What this task involves: In the answer, each entry below appears exactly as given, and no picture appears at all.

Data for analysis:
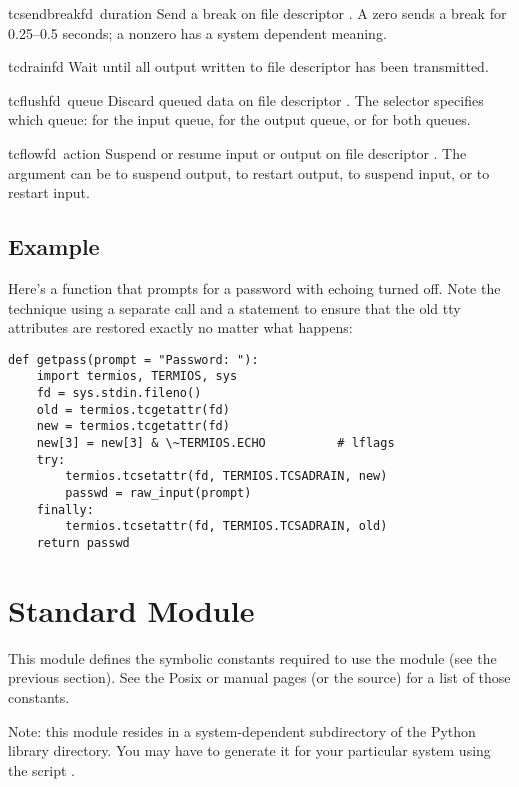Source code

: \begin{funcdesc}{tcsendbreak}{fd\, duration}
Send a break on file descriptor .  A zero  sends
a break for 0.25--0.5 seconds; a nonzero  has a system
dependent meaning.
\end{funcdesc}

\begin{funcdesc}{tcdrain}{fd}
Wait until all output written to file descriptor  has been
transmitted.
\end{funcdesc}

\begin{funcdesc}{tcflush}{fd\, queue}
Discard queued data on file descriptor .  The 
selector specifies which queue:  for the input
queue,  for the output queue, or
 for both queues.
\end{funcdesc}

\begin{funcdesc}{tcflow}{fd\, action}
Suspend or resume input or output on file descriptor .  The
 argument can be  to suspend output,
 to restart output,  to
suspend input, or  to restart input.
\end{funcdesc}

\subsection{Example}

Here's a function that prompts for a password with echoing turned off.
Note the technique using a separate  call
and a  statement to ensure that the old tty
attributes are restored exactly no matter what happens:

\bcode\begin{verbatim}
def getpass(prompt = "Password: "):
    import termios, TERMIOS, sys
    fd = sys.stdin.fileno()
    old = termios.tcgetattr(fd)
    new = termios.tcgetattr(fd)
    new[3] = new[3] & \~TERMIOS.ECHO          # lflags
    try:
        termios.tcsetattr(fd, TERMIOS.TCSADRAIN, new)
        passwd = raw_input(prompt)
    finally:
        termios.tcsetattr(fd, TERMIOS.TCSADRAIN, old)
    return passwd
\end{verbatim}\ecode
%
\section{Standard Module }

\renewcommand{\indexsubitem}{(in module TERMIOS)}

This module defines the symbolic constants required to use the
 module (see the previous section).  See the Posix or
\UNIX{} manual pages (or the source) for a list of those constants.

Note: this module resides in a system-dependent subdirectory of the
Python library directory.  You may have to generate it for your
particular system using the script .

Reply to the exercise:
Source code

: \begin{funcdesc}{tcsendbreak}{fd\, duration}
Send a break on file descriptor .  A zero  sends
a break for 0.25--0.5 seconds; a nonzero  has a system
dependent meaning.
\end{funcdesc}

\begin{funcdesc}{tcdrain}{fd}
Wait until all output written to file descriptor  has been
transmitted.
\end{funcdesc}

\begin{funcdesc}{tcflush}{fd\, queue}
Discard queued data on file descriptor .  The 
selector specifies which queue:  for the input
queue,  for the output queue, or
 for both queues.
\end{funcdesc}

\begin{funcdesc}{tcflow}{fd\, action}
Suspend or resume input or output on file descriptor .  The
 argument can be  to suspend output,
 to restart output,  to
suspend input, or  to restart input.
\end{funcdesc}

\subsection{Example}

Here's a function that prompts for a password with echoing turned off.
Note the technique using a separate  call
and a  statement to ensure that the old tty
attributes are restored exactly no matter what happens:

\bcode\begin{verbatim}
def getpass(prompt = "Password: "):
    import termios, TERMIOS, sys
    fd = sys.stdin.fileno()
    old = termios.tcgetattr(fd)
    new = termios.tcgetattr(fd)
    new[3] = new[3] & \~TERMIOS.ECHO          # lflags
    try:
        termios.tcsetattr(fd, TERMIOS.TCSADRAIN, new)
        passwd = raw_input(prompt)
    finally:
        termios.tcsetattr(fd, TERMIOS.TCSADRAIN, old)
    return passwd
\end{verbatim}\ecode
%
\section{Standard Module }

\renewcommand{\indexsubitem}{(in module TERMIOS)}

This module defines the symbolic constants required to use the
 module (see the previous section).  See the Posix or
\UNIX{} manual pages (or the source) for a list of those constants.

Note: this module resides in a system-dependent subdirectory of the
Python library directory.  You may have to generate it for your
particular system using the script .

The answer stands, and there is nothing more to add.